While Makar Sankranti and similar festivals across India have faint Vedic roots, in Tamil Nadu, the Vedic elements shine brightly.
  • Tamil exceptionalism is undeniable but it is not what you think.
  • In Tamil Nadu, Makara Sankranti is celebrated as 'Pongal'. The day after Pongal, livestock are honoured. They are worshiped. That is ‘Mattu Pongal’.

    Often this is projected as Tamil exceptionalism. Most people point out that Makara Sankranti is a pan-Indian festival - celebrated in various forms in various parts of India.

    But what if the claim of Tamil exceptionalism has a deeper truth to it?

    Let us look into specific elements of Pongal and related festivities which are unique to Tamil Nadu and find out if the claims regarding exceptionalism are genuine.

    Let us look at the larger context in Tamil Nadu.

    Margazhi Mandala

    One should remember that the month Thai (the month when Pongal is celebrated) is preceded by Margazhi. In Tamil Nadu this month (Margazhi) is marked by the singing of Thiruppaavai, the songs by woman mystic-poetess Aandal.

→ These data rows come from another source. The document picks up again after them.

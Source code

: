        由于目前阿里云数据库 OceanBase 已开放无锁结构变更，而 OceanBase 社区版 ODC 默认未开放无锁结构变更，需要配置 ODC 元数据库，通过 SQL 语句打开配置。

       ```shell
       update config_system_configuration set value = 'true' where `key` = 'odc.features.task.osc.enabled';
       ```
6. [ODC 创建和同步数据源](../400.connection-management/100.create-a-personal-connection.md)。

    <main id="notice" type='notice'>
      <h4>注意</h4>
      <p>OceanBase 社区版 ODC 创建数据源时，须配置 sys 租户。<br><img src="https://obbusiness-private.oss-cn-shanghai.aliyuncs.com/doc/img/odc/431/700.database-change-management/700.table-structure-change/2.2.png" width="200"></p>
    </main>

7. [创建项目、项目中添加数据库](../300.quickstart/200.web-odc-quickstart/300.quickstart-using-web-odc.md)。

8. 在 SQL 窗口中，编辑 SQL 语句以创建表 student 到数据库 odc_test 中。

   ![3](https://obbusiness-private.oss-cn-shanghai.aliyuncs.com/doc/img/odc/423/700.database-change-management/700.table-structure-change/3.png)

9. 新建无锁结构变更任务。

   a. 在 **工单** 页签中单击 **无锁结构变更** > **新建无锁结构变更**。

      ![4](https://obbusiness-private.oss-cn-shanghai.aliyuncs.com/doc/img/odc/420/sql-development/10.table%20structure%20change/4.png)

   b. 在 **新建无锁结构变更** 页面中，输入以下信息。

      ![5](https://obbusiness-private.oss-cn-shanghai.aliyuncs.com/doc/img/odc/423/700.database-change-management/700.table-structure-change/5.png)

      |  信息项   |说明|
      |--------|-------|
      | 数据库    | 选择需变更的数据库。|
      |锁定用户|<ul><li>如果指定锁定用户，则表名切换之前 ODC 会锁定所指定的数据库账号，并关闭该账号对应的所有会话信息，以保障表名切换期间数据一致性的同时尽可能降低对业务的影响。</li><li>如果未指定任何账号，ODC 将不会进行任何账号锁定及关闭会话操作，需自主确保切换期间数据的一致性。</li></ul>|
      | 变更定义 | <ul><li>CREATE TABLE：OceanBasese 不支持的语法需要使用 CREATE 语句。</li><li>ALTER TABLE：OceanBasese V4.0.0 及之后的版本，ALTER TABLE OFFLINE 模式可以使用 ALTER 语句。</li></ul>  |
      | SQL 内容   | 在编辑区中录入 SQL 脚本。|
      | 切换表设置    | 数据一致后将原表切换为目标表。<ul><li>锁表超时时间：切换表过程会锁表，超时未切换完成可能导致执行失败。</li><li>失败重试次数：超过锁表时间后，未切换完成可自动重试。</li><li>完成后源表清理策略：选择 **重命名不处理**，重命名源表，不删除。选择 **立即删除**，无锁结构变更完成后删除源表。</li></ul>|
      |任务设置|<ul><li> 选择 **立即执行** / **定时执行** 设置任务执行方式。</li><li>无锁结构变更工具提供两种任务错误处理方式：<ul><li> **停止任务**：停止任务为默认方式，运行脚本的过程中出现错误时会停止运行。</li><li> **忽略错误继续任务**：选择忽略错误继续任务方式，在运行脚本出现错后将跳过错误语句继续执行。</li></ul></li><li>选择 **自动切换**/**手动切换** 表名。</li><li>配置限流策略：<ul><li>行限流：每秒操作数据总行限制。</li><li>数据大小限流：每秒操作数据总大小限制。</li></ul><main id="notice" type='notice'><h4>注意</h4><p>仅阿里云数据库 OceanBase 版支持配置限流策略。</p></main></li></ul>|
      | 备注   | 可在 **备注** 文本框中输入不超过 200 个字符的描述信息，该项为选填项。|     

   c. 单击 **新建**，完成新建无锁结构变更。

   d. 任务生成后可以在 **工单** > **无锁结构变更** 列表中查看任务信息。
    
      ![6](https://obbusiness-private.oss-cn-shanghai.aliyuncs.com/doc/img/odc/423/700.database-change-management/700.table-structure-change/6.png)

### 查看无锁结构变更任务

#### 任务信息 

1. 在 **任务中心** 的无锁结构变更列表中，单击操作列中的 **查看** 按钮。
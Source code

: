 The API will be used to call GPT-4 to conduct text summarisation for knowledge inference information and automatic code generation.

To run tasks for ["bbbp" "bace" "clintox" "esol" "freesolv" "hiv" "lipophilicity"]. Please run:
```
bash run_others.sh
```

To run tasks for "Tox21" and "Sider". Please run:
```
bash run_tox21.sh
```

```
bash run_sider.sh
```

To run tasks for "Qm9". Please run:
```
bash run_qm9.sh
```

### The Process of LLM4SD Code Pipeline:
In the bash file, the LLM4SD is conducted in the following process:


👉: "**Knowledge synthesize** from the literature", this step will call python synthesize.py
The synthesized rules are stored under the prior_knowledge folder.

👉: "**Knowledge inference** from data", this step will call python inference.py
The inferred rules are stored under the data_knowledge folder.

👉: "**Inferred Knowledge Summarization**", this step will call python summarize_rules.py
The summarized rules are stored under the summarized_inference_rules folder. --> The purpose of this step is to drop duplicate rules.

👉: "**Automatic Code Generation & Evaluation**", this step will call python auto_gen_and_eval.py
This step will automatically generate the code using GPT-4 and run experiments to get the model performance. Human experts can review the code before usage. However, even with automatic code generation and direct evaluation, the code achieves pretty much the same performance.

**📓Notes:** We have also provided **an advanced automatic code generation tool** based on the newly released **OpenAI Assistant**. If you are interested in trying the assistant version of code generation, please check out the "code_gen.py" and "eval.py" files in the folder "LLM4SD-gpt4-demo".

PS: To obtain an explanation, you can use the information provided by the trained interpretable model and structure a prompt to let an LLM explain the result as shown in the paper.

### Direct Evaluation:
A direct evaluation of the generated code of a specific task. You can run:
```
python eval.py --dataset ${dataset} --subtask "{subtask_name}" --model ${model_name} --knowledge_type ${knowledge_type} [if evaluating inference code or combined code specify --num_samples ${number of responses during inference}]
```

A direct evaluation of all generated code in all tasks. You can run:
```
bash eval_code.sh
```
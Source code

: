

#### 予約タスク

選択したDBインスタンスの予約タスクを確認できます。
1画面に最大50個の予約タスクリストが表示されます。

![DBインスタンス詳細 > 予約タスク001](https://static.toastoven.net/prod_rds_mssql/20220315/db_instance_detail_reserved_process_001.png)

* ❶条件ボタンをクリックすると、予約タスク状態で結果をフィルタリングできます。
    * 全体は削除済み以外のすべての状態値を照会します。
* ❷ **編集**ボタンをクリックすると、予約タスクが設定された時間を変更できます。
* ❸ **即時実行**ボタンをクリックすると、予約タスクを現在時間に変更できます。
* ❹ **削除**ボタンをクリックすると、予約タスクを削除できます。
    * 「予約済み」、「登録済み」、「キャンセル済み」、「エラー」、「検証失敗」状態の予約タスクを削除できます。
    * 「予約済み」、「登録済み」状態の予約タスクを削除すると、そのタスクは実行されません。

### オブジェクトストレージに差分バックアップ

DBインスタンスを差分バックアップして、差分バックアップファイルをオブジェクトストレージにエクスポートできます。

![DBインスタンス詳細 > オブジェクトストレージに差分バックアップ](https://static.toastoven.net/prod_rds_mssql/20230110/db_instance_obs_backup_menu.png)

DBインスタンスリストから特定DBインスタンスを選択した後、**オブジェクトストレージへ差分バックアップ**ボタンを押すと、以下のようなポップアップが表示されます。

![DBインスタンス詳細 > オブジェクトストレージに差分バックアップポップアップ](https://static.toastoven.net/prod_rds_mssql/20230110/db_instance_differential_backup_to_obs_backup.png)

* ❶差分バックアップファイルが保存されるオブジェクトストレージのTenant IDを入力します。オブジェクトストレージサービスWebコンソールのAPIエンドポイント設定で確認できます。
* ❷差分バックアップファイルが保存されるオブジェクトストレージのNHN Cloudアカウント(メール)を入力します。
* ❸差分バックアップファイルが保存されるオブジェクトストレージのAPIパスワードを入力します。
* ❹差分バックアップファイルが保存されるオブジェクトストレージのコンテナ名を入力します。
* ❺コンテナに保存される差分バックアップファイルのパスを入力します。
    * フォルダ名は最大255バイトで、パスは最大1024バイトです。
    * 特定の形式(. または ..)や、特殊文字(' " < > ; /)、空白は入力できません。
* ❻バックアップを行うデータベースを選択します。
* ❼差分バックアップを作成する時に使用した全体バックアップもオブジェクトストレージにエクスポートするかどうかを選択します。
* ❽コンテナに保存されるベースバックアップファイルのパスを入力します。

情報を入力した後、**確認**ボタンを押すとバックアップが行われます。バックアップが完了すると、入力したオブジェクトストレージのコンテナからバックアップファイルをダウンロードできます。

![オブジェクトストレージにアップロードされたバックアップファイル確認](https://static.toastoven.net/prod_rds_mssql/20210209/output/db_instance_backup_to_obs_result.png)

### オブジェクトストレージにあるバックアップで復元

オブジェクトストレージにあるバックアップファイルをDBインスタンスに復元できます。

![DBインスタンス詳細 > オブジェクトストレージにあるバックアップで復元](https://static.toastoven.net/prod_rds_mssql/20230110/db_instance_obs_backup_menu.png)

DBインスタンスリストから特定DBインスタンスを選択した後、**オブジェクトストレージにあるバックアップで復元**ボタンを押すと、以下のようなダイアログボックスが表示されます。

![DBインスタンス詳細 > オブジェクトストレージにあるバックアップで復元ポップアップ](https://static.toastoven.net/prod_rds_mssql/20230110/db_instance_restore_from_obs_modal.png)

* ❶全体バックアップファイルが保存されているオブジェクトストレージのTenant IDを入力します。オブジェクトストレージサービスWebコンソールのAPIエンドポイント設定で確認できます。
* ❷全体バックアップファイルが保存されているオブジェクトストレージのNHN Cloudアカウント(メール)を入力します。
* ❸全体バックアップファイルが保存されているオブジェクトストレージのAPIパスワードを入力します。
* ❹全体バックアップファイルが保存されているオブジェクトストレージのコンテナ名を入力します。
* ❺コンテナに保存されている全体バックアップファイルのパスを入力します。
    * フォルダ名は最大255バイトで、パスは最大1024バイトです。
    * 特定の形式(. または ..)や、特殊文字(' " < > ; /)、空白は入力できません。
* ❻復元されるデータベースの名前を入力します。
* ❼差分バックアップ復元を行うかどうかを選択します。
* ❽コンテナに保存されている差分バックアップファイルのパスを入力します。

    If one goes through these hymns, they will discover a strong emphasis on cows and the plenteousness they provide. However, in most discussions on the Thiruppavai, the focus has largely been on the bridal mysticism evident in Aandal’s verses, as well as the bold, body-centric expressions that appeal more to the physical than the spiritual. Amidst all of this, one significant layer of symbolism has often been overlooked.

    In Her 23rd verse, Aandal describes Narayana as a majestic lion resting in a mountain cave during the rainy season, awakening with fierce energy and erupting in a powerful, awe-inspiring movement in all directions.

    Aandal is but a small girl. The Lion is terrifying. Yet the poetess is not afraid. She extols Him to take His seat in the lion-throne and grant the wishes.

    In Rig Veda, Kavi Deerghatamas, supposedly blind, praises Vishnu as the mountainous lion. Vishnu is terrifying and fierce. He is strong and wild (I.154.2).

    The lion or lioness in its mountainous abode is also seen in the Shakta tradition. She is the mountain lioness in the cave of Hreem says Sri Lalitha Trisati.

    While comparing a Deity to the majestic lion of human imagination, the specific imagery of the wild mountainous lion draws from Vedic tradition, offering room for mystic interpretation and expansion. Vishnu and the Goddess are synonymous in the pan-Indian spiritual traditions.     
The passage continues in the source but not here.